# Why does my female dog keep "licking" my other dog in heat?



## n.kim.90 (Dec 6, 2015)

To be honest they're not my dogs, I'm just looking after them. But its really gross and frustrating that the older fixed dog is obsessed with licking the younger dog in heats genitals. For the most part, I keep panties on her, but when I let them out, the older dog is obsessed and won't stop licking her, and can't even use the bathroom. I've tried disciplining her, but she's just obsessed.
What do I do, and why does she do this?


----------



## elrohwen (Nov 10, 2011)

It's normal. Most dogs in the household will become interested in a female in heat, regardless of gender or whether they are neutered. Does she stop obsessing if the panties are on?


----------



## PatriciafromCO (Oct 7, 2012)

female groups help teach the younger ones how to keep themselves clean and to keep their environment clean... My pack of girls helped little J when she arrived to us... Having a tight pack of girls tending to each other getting J was a shocker for what a dirty bitch she was bleeding all over herself and not doing anything. J was a kennel raised pup by herself.
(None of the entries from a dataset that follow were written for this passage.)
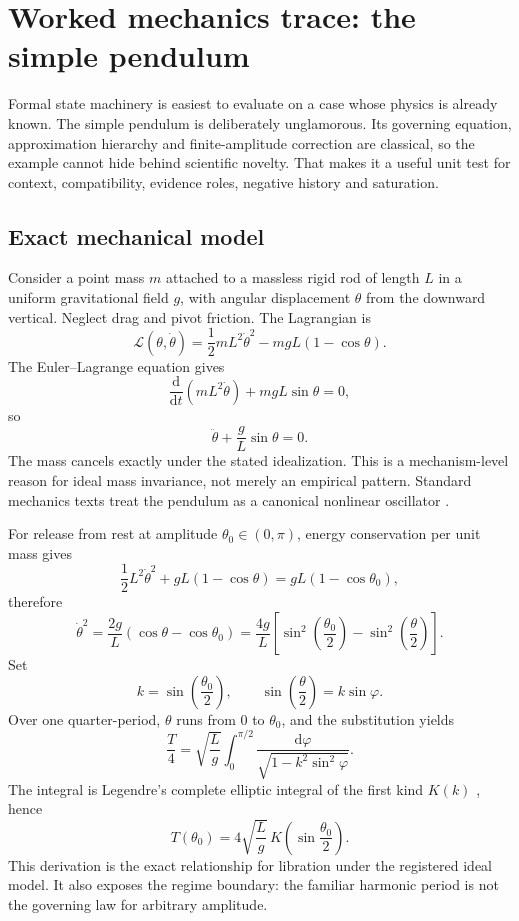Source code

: \section{Worked mechanics trace: the simple pendulum}

Formal state machinery is easiest to evaluate on a case whose physics is already known. The simple pendulum is deliberately unglamorous. Its governing equation, approximation hierarchy and finite-amplitude correction are classical, so the example cannot hide behind scientific novelty. That makes it a useful unit test for context, compatibility, evidence roles, negative history and saturation.

\subsection{Exact mechanical model}

Consider a point mass \(m\) attached to a massless rigid rod of length \(L\) in a uniform gravitational field \(g\), with angular displacement \(\theta\) from the downward vertical. Neglect drag and pivot friction. The Lagrangian is
\[
\mathcal L(\theta,\dot\theta)
=\frac12 mL^2\dot\theta^2-mgL(1-\cos\theta).
\]
The Euler--Lagrange equation gives
\[
\frac{\mathrm d}{\mathrm dt}\left(mL^2\dot\theta\right)
+mgL\sin\theta=0,
\]
so
\[
\boxed{\ddot\theta+\frac{g}{L}\sin\theta=0.}
\]
The mass cancels exactly under the stated idealization. This is a mechanism-level reason for ideal mass invariance, not merely an empirical pattern. Standard mechanics texts treat the pendulum as a canonical nonlinear oscillator \cite{landau1976,strogatz2015}.

For release from rest at amplitude \(\theta_0\in(0,\pi)\), energy conservation per unit mass gives
\[
\frac12L^2\dot\theta^2+gL(1-\cos\theta)
=gL(1-\cos\theta_0),
\]
therefore
\[
\dot\theta^2
=\frac{2g}{L}(\cos\theta-\cos\theta_0)
=\frac{4g}{L}\left[\sin^2\!\left(\frac{\theta_0}{2}\right)
-\sin^2\!\left(\frac{\theta}{2}\right)\right].
\]
Set
\[
k=\sin\left(\frac{\theta_0}{2}\right),
\qquad
\sin\left(\frac\theta2\right)=k\sin\varphi.
\]
Over one quarter-period, \(\theta\) runs from \(0\) to \(\theta_0\), and the substitution yields
\[
\frac{T}{4}
=\sqrt{\frac{L}{g}}
\int_0^{\pi/2}
\frac{\mathrm d\varphi}{\sqrt{1-k^2\sin^2\varphi}}.
\]
The integral is Legendre's complete elliptic integral of the first kind \(K(k)\) \cite{dlmf2026}, hence
\[
\boxed{T(\theta_0)=4\sqrt{\frac{L}{g}}\,K\!\left(\sin\frac{\theta_0}{2}\right).}
\]
This derivation is the exact relationship for libration under the registered ideal model. It also exposes the regime boundary: the familiar harmonic period is not the governing law for arbitrary amplitude.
I thought it was very nurturing seeing my girls take care of J.. No more dirty J for going through her heat cycles she takes care of her self


----------



## MrsBoats (May 20, 2010)

While you're watching them, can you keep the two girls separated if the licking is that frustrating and gross to you? I would only let one dog outside at a time too.


----------



## sassafras (Jun 22, 2010)

Because it smells good to her and dogs are gross.


----------



## JohnnyBandit (Sep 19, 2008)

As long as they keep clean... I do not really care...


----------